As a youngster in rural Illinois, raised as a Cardinals fan, sitting with her grandfather as he listened to two baseball games simultaneously on different radios while watching a third on a small, black-and-white television, she had other ambitions.

“When I was a little girl, I wanted to be a shortstop,” she told the crowd gathered Wednesday morning for a preview of this summer’s “Baseball Americana” exhibition.

That makes this a passion project for Hayden, along with curator Susan Reyburn, another die-hard baseball fan. But it’s more than just about the joys of the game itself. Hayden wanted the exhibition to reflect inclusiveness at every turn, another theme that hearkens back to the significance of her own childhood experience.

“The best games were the ones where the Cardinals played the Giants,” she explained, because Willie Mays was patrolling center field for the visitors. “On those days, the stands were filled with more people who looked like me.”

That inclusiveness means there are artifacts from all over the history of the Major Leagues, but also well beyond that. There’s a uniform from the Rockford Peaches, made famous by “A League of Their Own.” There are photographs of children playing the game in Japanese internment camps during World War II. And, yes, there’s Willie Mays, standing tall alongside other legends of the game.

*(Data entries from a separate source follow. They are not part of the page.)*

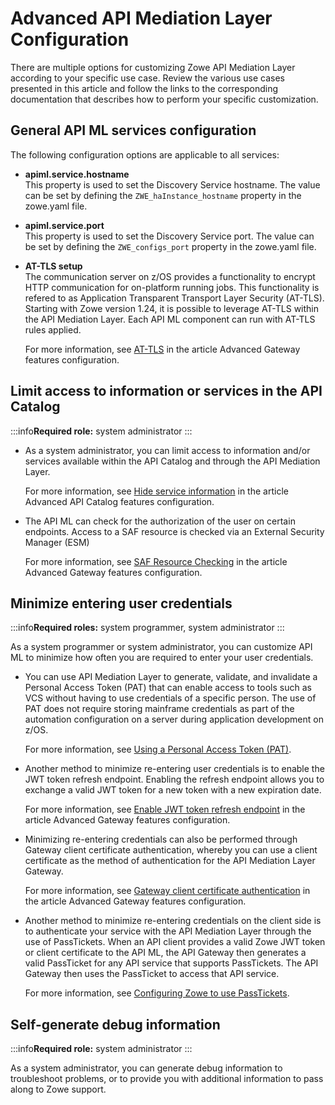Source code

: # Advanced API Mediation Layer Configuration

There are multiple options for customizing Zowe API Mediation Layer according to your specific use case. Review the various use cases presented in this article and follow the links to the corresponding documentation that describes how to perform your specific customization.

## General API ML services configuration

The following configuration options are applicable to all services:

* **apiml.service.hostname**  
This property is used to set the Discovery Service hostname. The value can be set by defining the `ZWE_haInstance_hostname` property in the zowe.yaml file.

* **apiml.service.port**  
  This property is used to set the Discovery Service port. The value can be set by defining the `ZWE_configs_port` property in the zowe.yaml file.

* **AT-TLS setup**  
    The communication server on z/OS provides a functionality to encrypt HTTP communication for on-platform running jobs. This functionality is refered to as Application Transparent Transport Layer Security (AT-TLS). Starting with Zowe version 1.24, it is possible to leverage AT-TLS within the API Mediation Layer. Each API ML component can run with AT-TLS rules applied.  

    For more information, see [AT-TLS](./api-mediation/api-gateway-configuration/#at-tls) in the article Advanced Gateway features configuration.

## Limit access to information or services in the API Catalog

:::info**Required role:** system administrator
:::

* As a system administrator, you can limit access to information and/or services available within the API Catalog and through the API Mediation Layer.

    For more information, see [Hide service information](./api-mediation/api-catalog-configuration/#hide-service-information) in the article Advanced API Catalog features configuration.

* The API ML can check for the authorization of the user on certain endpoints. Access to a SAF resource is checked via an External Security Manager (ESM)

    For more information, see [SAF Resource Checking](./api-mediation/api-gateway-configuration/#saf-resource-checking) in the article Advanced Gateway features configuration.

## Minimize entering user credentials

:::info**Required roles:** system programmer, system administrator
:::

As a system programmer or system administrator, you can customize API ML to minimize how often you are required to enter your user credentials.

* You can use API Mediation Layer to generate, validate, and invalidate a Personal Access Token (PAT) that can enable access to tools such as VCS without having to use credentials of a specific person. The use of PAT does not require storing mainframe credentials as part of the automation configuration on a server during application development on z/OS.

    For more information, see [Using a Personal Access Token (PAT)](./api-mediation/api-mediation-personal-access-token.md). 

* Another method to minimize re-entering user credentials is to enable the JWT token refresh endpoint. Enabling the refresh endpoint allows you to exchange a valid JWT token for a new token with a new expiration date.

    For more information, see [Enable JWT token refresh endpoint](./api-mediation/api-gateway-configuration/#enable-jwt-token-refresh-endpoint) in the article Advanced Gateway features configuration.

* Minimizing re-entering credentials can also be performed through Gateway client certificate authentication, whereby you can use a client certificate as the method of authentication for the API Mediation Layer Gateway. 

    For more information, see [Gateway client certificate authentication](./api-mediation/api-gateway-configuration/#gateway-client-certificate-authentication) in the article Advanced Gateway features configuration.

* Another method to minimize re-entering credentials on the client side is to authenticate your service with the API Mediation Layer through the use of PassTickets. When an API client provides a valid Zowe JWT token or client certificate to the API ML, the API Gateway then generates a valid PassTicket for any API service that supports PassTickets. The API Gateway then uses the PassTicket to access that API service. 

    For more information, see [Configuring Zowe to use PassTickets](../extend/extend-apiml/api-mediation-passtickets.md).

## Self-generate debug information

:::info**Required role:** system administrator
:::

As a system administrator, you can generate debug information to troubleshoot problems, or to provide you with additional information to pass along to Zowe support.
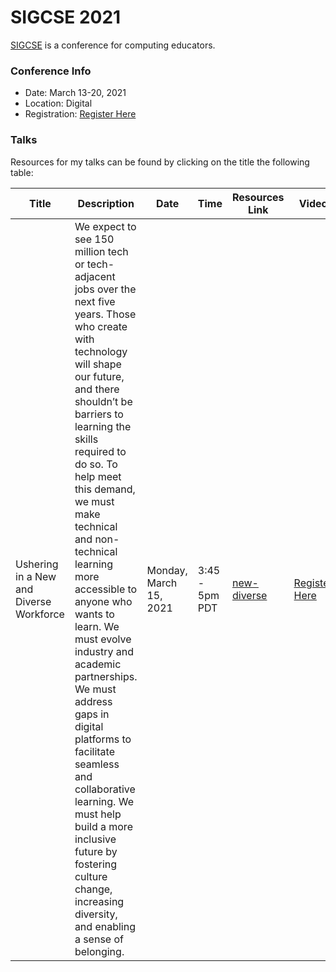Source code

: # SIGCSE 2021

[SIGCSE](http://www.sigcse2021.sigcse.org/) is a conference for computing educators.  

### Conference Info
- Date: March 13-20, 2021
- Location: Digital
- Registration: [Register Here](http://www.sigcse2021.sigcse.org/)

### Talks

Resources for my talks can be found by clicking on the title the following table:

| Title | Description | Date | Time | Resources Link | Video |
|-------|-------------|------|------|----------------|-------|
| Ushering in a New and Diverse Workforce | We expect to see 150 million tech or tech-adjacent jobs over the next five years. Those who create with technology will shape our future, and there shouldn’t be barriers to learning the skills required to do so. To help meet this demand, we must make technical and non-technical learning more accessible to anyone who wants to learn. We must evolve industry and academic partnerships. We must address gaps in digital platforms to facilitate seamless and collaborative learning. We must help build a more inclusive future by fostering culture change, increasing diversity, and enabling a sense of belonging. | Monday, March 15, 2021 | 3:45 - 5pm PDT | [new-diverse](https://github.com/drguthals/talkswithdrg/tree/main/2021/sigcse/new-diverse) | [Register Here](http://sigcse2021.sigcse.org/schedule/supportersessions/) |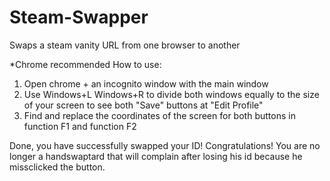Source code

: # Steam-Swapper
Swaps a steam vanity URL from one browser to another

*Chrome recommended
How to use: 

1. Open chrome + an incognito window with the main window
2. Use Windows+L Windows+R to divide both windows equally to the size of your screen to see both "Save" buttons at "Edit Profile" 
3. Find and replace the coordinates of the screen for both buttons in function F1 and function F2

Done, you have successfully swapped your ID! Congratulations!  You are no longer a handswaptard that will complain after losing his id because he missclicked the button.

What Jackie Robinson was for a generation earlier, Mays was for his own, proof that anyone could be the best player in the game.

“When people look at people that look like themselves playing the game, they realize that what really matters is if they catch that ball, if they can hit that ball, if they can make that run and maybe even steal a base,” Hayden told WTOP. “You can be a girl, or a boy, or brown, or any color, and you’re all rooting for the same team.”

The exhibition — which opens to the public Friday, just in time for the lead-up to the MLB All-Star Game at Nationals Park — features 148 objects, but also includes a collaboration with ESPN Stats & Info. A team of five researchers pored over the records and data provided by the museum and, over the course of several months, produced roughly 100 pages of historical trivia. That was narrowed down into 50 questions that will test even the most knowledgeable baseball fans.

There is also a slate of programming scheduled over the next few weeks, starting with a conversation between baseball writer Rob Neyer and “Moneyball” author Michael Lewis Thursday night at 7 p.m. at the Coolidge Auditorium.

Academy Award-nominated actor David Strathairn will take part in a panel celebrating the words and voices of the game on Monday, July 2. The Library will screen “Field of Dreams” outdoors on Thursday, July 12 at sunset. And there will be other lectures and gallery talks throughout the exhibition’s run.

In the end, though, Hayden hopes that the experience won’t just be informative and educational, but something that helps connect the generational love of the game that she herself shared.

“We hope that grandparents will bring their grandchildren and people will talk about what baseball meant to them in their lives and their families,” she said.